■ Exercise
Find every line below that contains the word "Developer" and copy it out.

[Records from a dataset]
▽
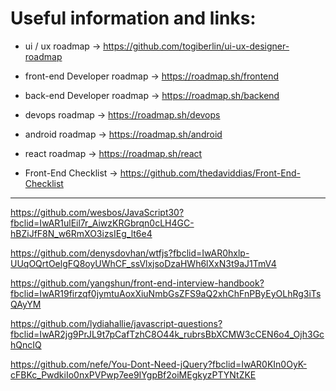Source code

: # Useful information and links:



- ui / ux roadmap
-> https://github.com/togiberlin/ui-ux-designer-roadmap



- front-end Developer roadmap
-> https://roadmap.sh/frontend



- back-end Developer roadmap
-> https://roadmap.sh/backend



- devops roadmap
-> https://roadmap.sh/devops



- android roadmap
-> https://roadmap.sh/android



- react roadmap
-> https://roadmap.sh/react



- Front-End Checklist 
-> https://github.com/thedaviddias/Front-End-Checklist


------------------------------------------------
https://github.com/wesbos/JavaScript30?fbclid=IwAR1ulEil7r_AiwzKRGbrqn0cLH4GC-hBZiJfF8N_w6RmXO3izsIEg_lt6e4



https://github.com/denysdovhan/wtfjs?fbclid=IwAR0hxlp-UUqOQrtOelgFQ8oyUWhCF_ssVlxjsoDzaHWh6lXxN3t9aJ1TmV4



https://github.com/yangshun/front-end-interview-handbook?fbclid=IwAR19firzqf0jymtuAoxXiuNmbGsZFS9aQ2xhChFnPByEyOLhRg3iTsQAyYM



https://github.com/lydiahallie/javascript-questions?fbclid=IwAR2jg9PrJL9t7pCafTzhC8O44k_rubrsBbXCMW3cCEN6o4_Ojh3GchQncIQ



https://github.com/nefe/You-Dont-Need-jQuery?fbclid=IwAR0KIn0OyK-cFBKc_PwdkiIo0nxPVPwp7ee9IYgpBf2oiMEgkyzPTYNtZKE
△
■ Task answer
- front-end Developer roadmap
- back-end Developer roadmap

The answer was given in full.